Si actuamos como si nada grave hubiese sucedido estaremos impidiendo que se trabajen aspectos muy importantes de lo que estamos sintiendo, deteniendo el proceso de sanación. Es un dolor muy difícil de mirar, pura devastación, pero si lo pasamos por alto estaremos apagando la posibilidad de integrar y de honrar una de las manifestaciones más salvajes del amor. La normalidad forzada, esa que nos obliga a estar bien en situaciones en las que no es natural estarlo, se vuelve tóxica cuando oculta una dificultad que necesita ser atendida. El pensamiento positivo y la medicación no pueden ser las únicas formas válidas de enfrentarse al sufrimiento. El dolor no expresado y no compartido se enquista. Negar y bloquear las emociones negativas no ayuda. Ignorar que esos sentimientos existen solo consigue que el malestar aumente.
Si mi duelo fuese un personaje de cuento estaría muy lejos de ser una iluminada. Sería Maléfica, mutilada y visceral, con el desconsuelo grabado en la cara, diciendo en voz muy alta que el horror y la devastación forman parte de la vida y que es atroz atravesarlos sola. Claro que estoy alterada. Claro que estoy rota. La solución pasa por dejar de ver este dolor como algo que debemos eliminar para dar paso a un entendimiento profundo de su función y su importancia. Tenemos que dejar de intentar combatirlo para empezar a atenderlo. Nadie debería sentir la obligación de convertir su tragedia en algo agradable para las demás, pero todas deberíamos poder expresar y compartir lo que supone vivir una experiencia de esta envergadura sin temor a ser rechazadas. El error de comportamiento no es ser vulnerable, sino desatender nuestra vulnerabilidad y la de quienes nos rodean.
Necesitamos aprender a acompañar de forma cercana y sencilla, confiando en la íntima lógica que guía cada proceso de pérdida.

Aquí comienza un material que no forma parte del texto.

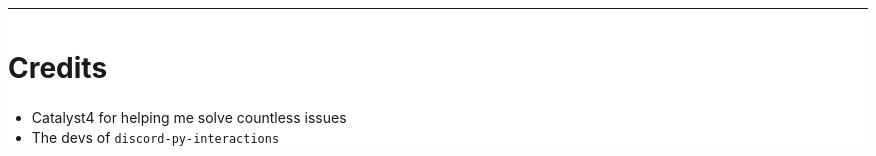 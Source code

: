 ---------------------

# Credits
- Catalyst4 for helping me solve countless issues
- The devs of `discord-py-interactions`
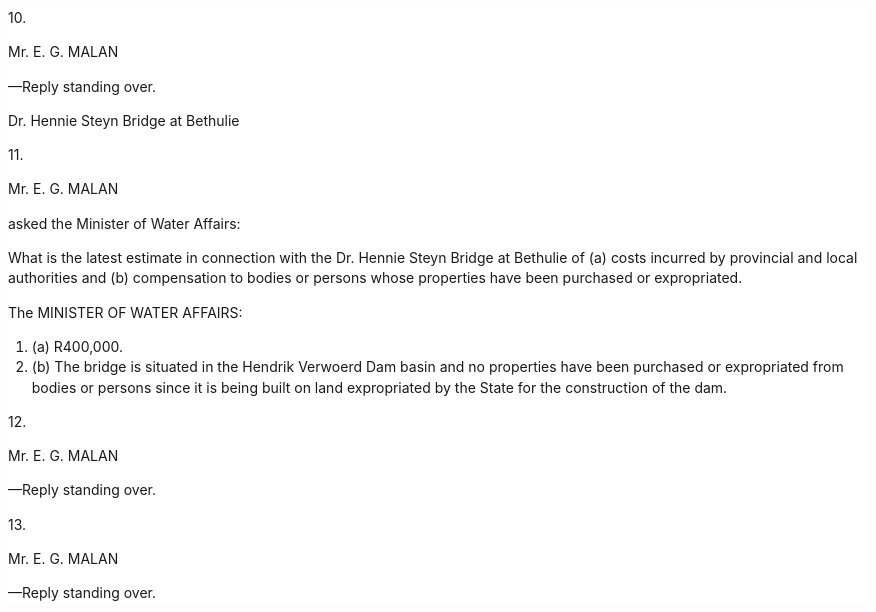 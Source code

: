 <num>10.</num>

<from>Mr. E. G. MALAN</from>

<p>&#x2014;Reply standing over.</p>

</question>

</writtenStatements>

<writtenStatements>

<heading>Dr. Hennie Steyn Bridge at Bethulie</heading>

<question by="#malan" to="#minister_of_water_affairs">

<num>11.</num>

<from>Mr. E. G. MALAN</from>

<p>asked the Minister of Water Affairs:</p>

<p>What is the latest estimate in connection with the Dr. Hennie Steyn Bridge at Bethulie of (a) costs incurred by provincial and local authorities and (b) compensation to bodies or persons whose properties have been purchased or expropriated.</p>

</question>

<answer by="#minister_of_water_affairs" to="#malan">

<from>The MINISTER OF WATER AFFAIRS:</from>

<ol>

<li>(a) R400,000.</li>

<li>(b) The bridge is situated in the Hendrik Verwoerd Dam basin and no properties have been purchased or expropriated from bodies or persons since it is being built on land expropriated by the State for the construction of the dam.</li>

</ol>

</answer>

<question by="#malan" to="#minister">

<num>12.</num>

<from>Mr. E. G. MALAN</from>

<p>&#x2014;Reply standing over.</p>

</question>

<question by="#malan" to="#minister">

<num>13.</num>

<from>Mr. E. G. MALAN</from>

<p>&#x2014;Reply standing over.</p>

</question>

</writtenStatements>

Las personas en duelo pueden aprender a vivir con su dolor, pueden volver a ser felices, pero los motivos que las hagan decidir seguir adelante deben provenir de ellas mismas, deben ser un acto de soberanía personal y autoconocimiento, no una imposición externa promovida por una cultura que convierte el dolor y la muerte en aberraciones incómodas. Por paradójico que resulte, la cura para el dolor se encuentra en el dolor. Por difícil que sea, el mejor apoyo que podemos ofrecer es atrevernos a permanecer junto a ellas en la oscuridad.